◆ **Provided data**

===============

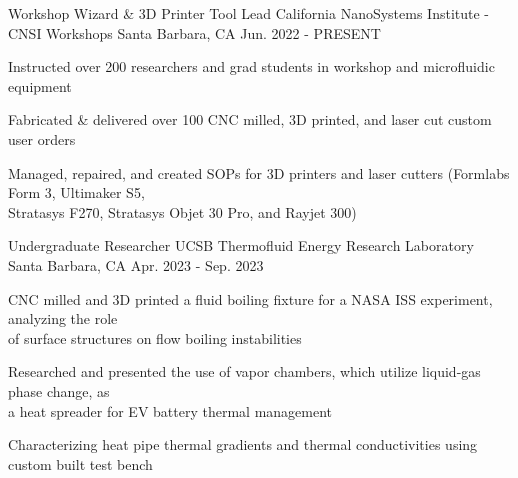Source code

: \begin{cventries}
\cventry
{Workshop Wizard \& 3D Printer Tool Lead} %
{California NanoSystems Institute - CNSI Workshops} %
{Santa Barbara, CA} %
{Jun. 2022 - PRESENT} %
{ %
\begin{cvitems}
\item {Instructed over 200 researchers and grad students in workshop and microfluidic equipment}
\item {Fabricated \& delivered over 100 CNC milled, 3D printed, and laser cut custom user orders}
\item {Managed, repaired, and created SOPs for 3D printers and laser cutters  (Formlabs Form 3,  Ultimaker S5, \\ Stratasys F270, Stratasys Objet 30 Pro, and Rayjet 300)}
\end{cvitems}
}



\cventry
{Undergraduate Researcher} %
{UCSB Thermofluid Energy Research Laboratory} %
{Santa Barbara, CA} %
{Apr. 2023 - Sep. 2023} %
{ %
\begin{cvitems}   
\item {CNC milled and 3D printed a fluid boiling fixture for a NASA ISS experiment, analyzing the role \\ of surface structures on flow boiling instabilities}
\item {Researched and presented the use of vapor chambers, which utilize liquid-gas phase change, as \\ a heat spreader for EV battery thermal management}
\item {Characterizing heat pipe thermal gradients and thermal conductivities using custom built test bench}
\end{cvitems}
}








\end{cventries}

===============

Please report every line of the records above that contains the word "over".

\item {Instructed over 200 researchers and grad students in workshop and microfluidic equipment}
\item {Fabricated \& delivered over 100 CNC milled, 3D printed, and laser cut custom user orders}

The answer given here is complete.